Tuesday 3rd August 1915: The magistrates sat at Leighton Buzzard
Police Court this morning to hear the charge against William Benjamin Reeve of
wilfully murdering his wife. Most of the evidence repeated that already heard
at the inquest into Harriet Reeve’s death. Their son, William Benjamin Reeve
junior, said that he had never before heard his father threaten his mother, but
the boy’s friend George Flemming told a different story under questioning from
the prosecuting lawyer, Mr. Prynne:
Prynne: Have you ever heard [Reeve] threaten his wife?
Flemming: Yes.
Prynne: More than once?
Flemming: Yes, two or three times.
Prynne: What was the nature of the threat?
Flemming: He said “I’ll kill you if I get near you.”
Prynne: When did he last threaten her?
Flemming: In June, when I was sleeping at his house.

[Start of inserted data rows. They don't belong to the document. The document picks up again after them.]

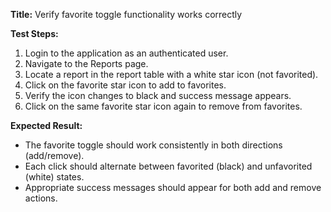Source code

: **Title:** Verify favorite toggle functionality works correctly

**Test Steps:**
1. Login to the application as an authenticated user.
2. Navigate to the Reports page.
3. Locate a report in the report table with a white star icon (not favorited).
4. Click on the favorite star icon to add to favorites.
5. Verify the icon changes to black and success message appears.
6. Click on the same favorite star icon again to remove from favorites.


**Expected Result:**
- The favorite toggle should work consistently in both directions (add/remove).
- Each click should alternate between favorited (black) and unfavorited (white) states.
- Appropriate success messages should appear for both add and remove actions.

Prynne: Did you ever see him strike her?
Flemming: No.
Prynne: Or say how he was going to kill her?
Flemming: Yes, once.
Prynne: What did he say?
Flemming: He saids “I’ll shoot you.”
Prynne: Did he go for the gun then?
Flemming: I don’t know, I was upstairs.
Reeve spent the hearing sitting on
a chair near the dock with his head in his hands, looking up with a worn and
haggard face only while his son was giving evidence. After a hearing lasting
over three hours Reeve was sent for trial at the Bedfordshire Assizes. If found
guilty, there can only be one penalty: death.